United States District Court, N.D. New York
Sep 20, 2021
5:20-cv-894 (TJM/ML) (N.D.N.Y. Sep. 20, 2021)

Opinion

5:20-cv-894 (TJM/ML)

09-20-2021

JOE HAND PROMOTIONS, INC. 407 E. Pennsylvania Blvd. Feasterville, PA 19053, Plaintiff, v. MICHAEL F. KESSLER, individually, and as an officer, director, shareholder, member and/or principal of K MAN KESSLER INC. d/b/a West Side Tavern, and K MAN KESSLER INC. d/b/a West Side Tavern, Defendants.


DECISION AND ORDER

THOMAS J. MCAVOY, SENIOR UNITED STATES DISTRICT JUDGE.

I. INTRODUCTION

On August 7, 2020, Plaintiff Joe Hand Promotions, Inc. filed its Complaint against Defendants Michael F. Kessler and K Man Kessler Inc. d/b/a West Side Tavern. Dkt. No. 1. It alleges unauthorized and illegal receipt and exhibition of the Floyd Mayweather, Jr. v. Conor McGregor broadcast on August 26, 2017 at West Side Tavern, a commercial business, without paying the sublicense fee to Plaintiff, in violation of 17 U.S.C. § 101, et seq., 47 U.S.C. § 605, et seq., and 47 U.S.C. § 553, et seq. Id. Defendants Michael F. Kessler and K Man Kessler Inc. d/b/a West Side Tavern were served with the Summons and Complaint on November 7, 2020. See Dkt. No. 5.

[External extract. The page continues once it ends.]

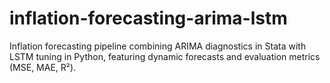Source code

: # inflation-forecasting-arima-lstm
Inflation forecasting pipeline combining ARIMA diagnostics in Stata with LSTM tuning in Python, featuring dynamic forecasts and evaluation metrics (MSE, MAE, R²).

On November 11, 2020, Plaintiff moved to continue for thirty days the Civil Case Management Plan deadline of November 12, 2020 and the Initial Conference set for November 18, 2020 at 1:30 PM by telephone before Magistrate Judge Lovric because Plaintiff had only recently served the defendants and they had until November 30, 2020 to file an answer, response, or pleading addressed to Plaintiff's Complaint. Dkt. No. 6. On November 12, 2020, Judge Lovric issued a Text Order rescheduling the Initial Conference to December 23, 2020 at 12:00 p.m. via telephone conference and stating that “[t]he Civil Case Management Plan must be filed and Mandatory Disclosures are to be exchanged by the parties, on or before 12/16/2020.” Dkt. No. 7. The Text Order also provided the telephone number and access code for the telephone conference. Id. On December 9, 2020, Judge Lovric issued a second Text Order indicating that the court's teleconferencing number and access code had been changed, and provided the new number and new access code for the upcoming conference. Dkt. No. 8. Because neither defendant had entered an appearance at this time, the docket does not reflect that these two Text Orders were served on either defendant at the time they were entered.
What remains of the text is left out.